(LISTED RECORDS Opens)
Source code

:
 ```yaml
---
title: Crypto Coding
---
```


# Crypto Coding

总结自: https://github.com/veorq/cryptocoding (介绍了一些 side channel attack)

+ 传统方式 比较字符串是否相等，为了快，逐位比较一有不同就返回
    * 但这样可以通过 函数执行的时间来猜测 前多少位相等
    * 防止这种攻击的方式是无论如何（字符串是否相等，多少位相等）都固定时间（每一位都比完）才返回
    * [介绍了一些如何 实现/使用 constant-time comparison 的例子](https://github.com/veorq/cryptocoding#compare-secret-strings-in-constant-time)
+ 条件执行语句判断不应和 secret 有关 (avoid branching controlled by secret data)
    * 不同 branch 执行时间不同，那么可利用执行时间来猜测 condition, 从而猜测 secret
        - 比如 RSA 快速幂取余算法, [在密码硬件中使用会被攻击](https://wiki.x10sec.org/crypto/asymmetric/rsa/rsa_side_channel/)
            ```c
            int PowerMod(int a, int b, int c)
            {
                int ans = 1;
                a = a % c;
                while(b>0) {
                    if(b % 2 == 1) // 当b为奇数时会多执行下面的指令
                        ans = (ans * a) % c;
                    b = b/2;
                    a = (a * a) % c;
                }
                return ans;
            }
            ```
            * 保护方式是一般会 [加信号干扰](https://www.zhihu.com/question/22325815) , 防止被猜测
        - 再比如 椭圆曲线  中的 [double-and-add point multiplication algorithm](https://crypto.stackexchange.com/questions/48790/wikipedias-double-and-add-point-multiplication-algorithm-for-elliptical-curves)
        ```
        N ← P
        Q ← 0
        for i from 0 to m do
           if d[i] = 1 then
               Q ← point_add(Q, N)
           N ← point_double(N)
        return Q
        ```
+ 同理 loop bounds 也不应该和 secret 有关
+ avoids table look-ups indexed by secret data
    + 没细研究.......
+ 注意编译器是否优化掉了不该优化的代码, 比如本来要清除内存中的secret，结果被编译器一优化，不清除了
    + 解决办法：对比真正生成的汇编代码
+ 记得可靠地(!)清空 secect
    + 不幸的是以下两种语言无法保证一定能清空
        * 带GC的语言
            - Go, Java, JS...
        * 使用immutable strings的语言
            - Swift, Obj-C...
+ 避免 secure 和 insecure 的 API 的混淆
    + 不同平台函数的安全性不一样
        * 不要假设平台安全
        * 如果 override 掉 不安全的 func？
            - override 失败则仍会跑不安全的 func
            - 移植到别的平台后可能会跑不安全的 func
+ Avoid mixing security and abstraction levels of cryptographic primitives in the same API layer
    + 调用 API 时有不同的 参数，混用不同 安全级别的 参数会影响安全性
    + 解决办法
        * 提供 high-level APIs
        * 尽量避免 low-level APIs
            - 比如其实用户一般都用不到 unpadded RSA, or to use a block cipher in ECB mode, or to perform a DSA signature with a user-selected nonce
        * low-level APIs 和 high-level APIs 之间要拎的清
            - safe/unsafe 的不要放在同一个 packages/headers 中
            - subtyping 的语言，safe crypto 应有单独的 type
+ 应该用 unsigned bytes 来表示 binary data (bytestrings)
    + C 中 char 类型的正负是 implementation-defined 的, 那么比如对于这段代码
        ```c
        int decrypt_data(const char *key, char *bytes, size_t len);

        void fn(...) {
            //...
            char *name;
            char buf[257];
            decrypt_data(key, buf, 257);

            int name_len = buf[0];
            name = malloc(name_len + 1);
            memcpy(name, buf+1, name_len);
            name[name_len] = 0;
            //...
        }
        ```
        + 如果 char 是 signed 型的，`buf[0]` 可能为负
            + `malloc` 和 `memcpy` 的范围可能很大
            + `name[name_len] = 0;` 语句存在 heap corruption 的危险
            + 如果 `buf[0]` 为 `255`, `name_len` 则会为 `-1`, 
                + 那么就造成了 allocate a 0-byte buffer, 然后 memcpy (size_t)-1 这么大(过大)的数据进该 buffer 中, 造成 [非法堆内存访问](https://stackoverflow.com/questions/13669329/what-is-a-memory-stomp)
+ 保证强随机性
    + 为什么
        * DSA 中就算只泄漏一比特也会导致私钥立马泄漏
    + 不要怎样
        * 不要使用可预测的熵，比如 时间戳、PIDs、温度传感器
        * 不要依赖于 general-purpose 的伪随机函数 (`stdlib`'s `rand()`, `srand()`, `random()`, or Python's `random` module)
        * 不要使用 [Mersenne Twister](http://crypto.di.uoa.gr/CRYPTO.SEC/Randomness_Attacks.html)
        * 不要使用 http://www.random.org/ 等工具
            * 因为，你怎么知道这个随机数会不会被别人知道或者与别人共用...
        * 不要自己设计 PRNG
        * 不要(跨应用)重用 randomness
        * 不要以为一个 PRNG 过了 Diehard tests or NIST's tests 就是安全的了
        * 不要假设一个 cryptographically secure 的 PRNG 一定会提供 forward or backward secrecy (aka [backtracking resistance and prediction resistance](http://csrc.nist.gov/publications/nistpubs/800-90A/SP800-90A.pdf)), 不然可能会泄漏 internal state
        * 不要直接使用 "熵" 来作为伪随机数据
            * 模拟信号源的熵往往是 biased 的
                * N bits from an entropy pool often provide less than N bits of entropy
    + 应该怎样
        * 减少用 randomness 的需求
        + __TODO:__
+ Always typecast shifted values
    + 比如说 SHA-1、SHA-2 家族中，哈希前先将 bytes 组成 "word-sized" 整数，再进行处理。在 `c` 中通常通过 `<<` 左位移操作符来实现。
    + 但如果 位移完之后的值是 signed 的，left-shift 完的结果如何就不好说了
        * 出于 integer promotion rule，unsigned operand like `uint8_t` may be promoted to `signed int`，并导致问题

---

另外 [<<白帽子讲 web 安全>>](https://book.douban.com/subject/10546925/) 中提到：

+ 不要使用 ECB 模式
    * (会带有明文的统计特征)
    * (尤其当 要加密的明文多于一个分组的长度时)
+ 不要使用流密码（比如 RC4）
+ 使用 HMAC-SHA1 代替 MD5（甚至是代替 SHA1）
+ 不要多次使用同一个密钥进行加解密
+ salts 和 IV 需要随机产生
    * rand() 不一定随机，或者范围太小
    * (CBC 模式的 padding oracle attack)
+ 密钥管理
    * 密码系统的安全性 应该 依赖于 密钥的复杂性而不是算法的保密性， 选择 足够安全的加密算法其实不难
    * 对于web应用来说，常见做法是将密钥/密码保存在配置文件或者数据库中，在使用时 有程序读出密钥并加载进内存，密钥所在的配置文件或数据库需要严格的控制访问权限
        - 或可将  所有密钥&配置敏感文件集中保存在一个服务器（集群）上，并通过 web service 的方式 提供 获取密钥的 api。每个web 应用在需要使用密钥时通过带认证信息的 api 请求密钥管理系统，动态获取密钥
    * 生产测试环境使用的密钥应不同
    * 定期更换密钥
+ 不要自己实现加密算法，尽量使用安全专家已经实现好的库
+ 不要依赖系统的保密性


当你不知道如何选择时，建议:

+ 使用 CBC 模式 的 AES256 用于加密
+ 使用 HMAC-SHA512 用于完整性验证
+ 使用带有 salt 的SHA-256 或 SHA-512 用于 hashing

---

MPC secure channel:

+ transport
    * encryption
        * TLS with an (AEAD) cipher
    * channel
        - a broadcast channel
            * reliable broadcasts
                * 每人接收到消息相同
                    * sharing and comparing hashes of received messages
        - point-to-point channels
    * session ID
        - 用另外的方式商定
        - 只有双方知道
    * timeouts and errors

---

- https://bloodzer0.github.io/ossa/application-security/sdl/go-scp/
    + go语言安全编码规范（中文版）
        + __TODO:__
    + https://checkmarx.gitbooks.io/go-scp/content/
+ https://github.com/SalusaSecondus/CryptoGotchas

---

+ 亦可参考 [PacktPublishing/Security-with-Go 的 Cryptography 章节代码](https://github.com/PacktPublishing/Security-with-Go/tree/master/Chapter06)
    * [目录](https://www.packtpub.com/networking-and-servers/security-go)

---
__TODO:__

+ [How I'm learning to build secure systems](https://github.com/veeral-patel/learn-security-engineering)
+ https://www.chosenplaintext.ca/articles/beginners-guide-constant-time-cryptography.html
(LISTED RECORDS Closes)
**PROBLEM DETAILS:** If a line in the records above holds the string "veorq", copy it.

**EXERCISE SOLUTION:**
总结自: https://github.com/veorq/cryptocoding (介绍了一些 side channel attack)
    * [介绍了一些如何 实现/使用 constant-time comparison 的例子](https://github.com/veorq/cryptocoding#compare-secret-strings-in-constant-time)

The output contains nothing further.